(4)美しい浪費家よ
晩餐会の途中で、クララが私室から戻ってきた時、その顔はサファイアのように青ざめていた。
「スター・オブ・マハラシュトラが……盗まれた!」
ローストビーフを切り分けるサー・チャールズの手が震えた。シャンデリアの光がゲストの動揺を照らす。
「なんだって……そんな……嘘だろう」
「本当なのよ、お父様」
クララの声はもはや悲鳴だった。ゲストの低いどよめきと、銀食器の音が、不快な二重奏が伴奏を担う。
「我が家の家宝を失えば、モンタギュー家の名誉が傷つく……」
サー・チャールズの隣でローストビーフに添える赤ワインソースの器を持っていた従者が、彼の背中をそっと支えた。

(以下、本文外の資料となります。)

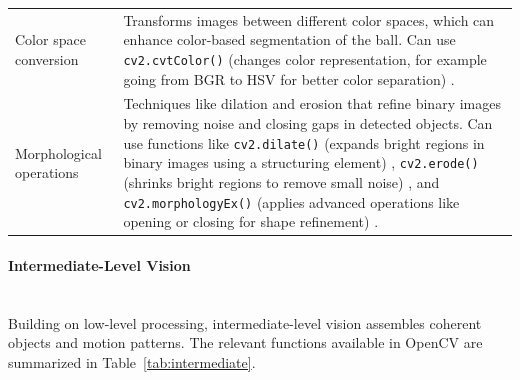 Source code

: \documentclass[12pt,a4paper]{article}
\begin{document}
\begin{longtable}{@{}l p{}@{}}
	Color space conversion & Transforms images between different color spaces, which can enhance color-based segmentation of the ball. Can use \texttt{cv2.cvtColor()} (changes color representation, for example going from BGR to HSV for better color separation) \parencite{opencv_color}. \\
	
	Morphological operations & Techniques like dilation and erosion that refine binary images by removing noise and closing gaps in detected objects. Can use functions like \texttt{cv2.dilate()} (expands bright regions in binary images using a structuring element) \parencite{opencv_dilate}, \texttt{cv2.erode()} (shrinks bright regions to remove small noise) \parencite{opencv_erode}, and \texttt{cv2.morphologyEx()} (applies advanced operations like opening or closing for shape refinement) \parencite{opencv_morphologyex}. \\
	\bottomrule
\end{longtable}

\paragraph{Intermediate-Level Vision}
\mbox{}\\
Building on low-level processing, intermediate-level vision assembles coherent objects and motion patterns. The relevant functions available in OpenCV are summarized in Table~\ref{tab:intermediate}.
\end{document}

クララは自分の罪を恥じるように、小さな唇をきゅっと噛みしめている。
晩餐室の出入り口に比較的近かったエドワードが、さっとクララのもとへと駆け寄った。
「大丈夫?」
「ええ……いえ……ああ、エドワード、私、混乱してるわ」
「僕の椅子に座って」
スター・オブ・マハラシュトラは時価50,000ポンドとも言われている。王室級の宝飾品に匹敵する。そんな高価なものが盗難されたとなれば新聞の一面を飾ることになるだろう。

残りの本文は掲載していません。